■ Data records
============

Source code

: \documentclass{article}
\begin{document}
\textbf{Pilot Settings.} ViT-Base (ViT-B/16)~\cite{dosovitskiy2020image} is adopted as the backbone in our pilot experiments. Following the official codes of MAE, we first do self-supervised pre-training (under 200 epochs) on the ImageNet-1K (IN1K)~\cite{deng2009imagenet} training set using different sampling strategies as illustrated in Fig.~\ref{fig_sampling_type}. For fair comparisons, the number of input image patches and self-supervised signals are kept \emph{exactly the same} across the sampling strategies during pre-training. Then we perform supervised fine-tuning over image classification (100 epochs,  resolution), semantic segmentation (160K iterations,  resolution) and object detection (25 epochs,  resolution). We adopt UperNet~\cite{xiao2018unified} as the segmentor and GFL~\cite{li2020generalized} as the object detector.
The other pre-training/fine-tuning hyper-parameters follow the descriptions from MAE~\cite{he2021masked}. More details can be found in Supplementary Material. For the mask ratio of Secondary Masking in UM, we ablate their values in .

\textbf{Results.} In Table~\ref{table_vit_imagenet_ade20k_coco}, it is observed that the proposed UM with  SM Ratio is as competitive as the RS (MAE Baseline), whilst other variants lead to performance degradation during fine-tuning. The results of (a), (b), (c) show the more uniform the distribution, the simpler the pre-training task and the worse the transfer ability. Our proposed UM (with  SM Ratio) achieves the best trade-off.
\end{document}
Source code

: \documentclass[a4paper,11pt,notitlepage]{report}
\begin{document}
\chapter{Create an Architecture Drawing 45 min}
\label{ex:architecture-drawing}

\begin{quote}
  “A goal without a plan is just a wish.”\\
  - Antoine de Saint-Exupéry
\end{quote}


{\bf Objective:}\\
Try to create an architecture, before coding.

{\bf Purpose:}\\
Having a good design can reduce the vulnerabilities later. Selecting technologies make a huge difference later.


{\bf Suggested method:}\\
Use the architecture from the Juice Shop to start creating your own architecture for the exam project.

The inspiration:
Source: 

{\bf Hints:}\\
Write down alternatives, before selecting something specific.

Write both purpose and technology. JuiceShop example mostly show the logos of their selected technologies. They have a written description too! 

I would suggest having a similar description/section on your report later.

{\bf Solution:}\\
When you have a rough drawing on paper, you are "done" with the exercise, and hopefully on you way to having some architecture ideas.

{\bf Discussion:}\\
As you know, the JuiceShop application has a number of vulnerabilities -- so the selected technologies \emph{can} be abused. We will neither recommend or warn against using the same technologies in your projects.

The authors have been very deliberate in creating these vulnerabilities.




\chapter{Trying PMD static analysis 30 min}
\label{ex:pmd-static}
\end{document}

============

■ WORK TO BE COMPLETED
Your response should contain each line of the entries above that holds the string "using".

■ RESULT FOR THIS EXERCISE
\textbf{Pilot Settings.} ViT-Base (ViT-B/16)~\cite{dosovitskiy2020image} is adopted as the backbone in our pilot experiments. Following the official codes of MAE, we first do self-supervised pre-training (under 200 epochs) on the ImageNet-1K (IN1K)~\cite{deng2009imagenet} training set using different sampling strategies as illustrated in Fig.~\ref{fig_sampling_type}. For fair comparisons, the number of input image patches and self-supervised signals are kept \emph{exactly the same} across the sampling strategies during pre-training. Then we perform supervised fine-tuning over image classification (100 epochs,  resolution), semantic segmentation (160K iterations,  resolution) and object detection (25 epochs,  resolution). We adopt UperNet~\cite{xiao2018unified} as the segmentor and GFL~\cite{li2020generalized} as the object detector.
As you know, the JuiceShop application has a number of vulnerabilities -- so the selected technologies \emph{can} be abused. We will neither recommend or warn against using the same technologies in your projects.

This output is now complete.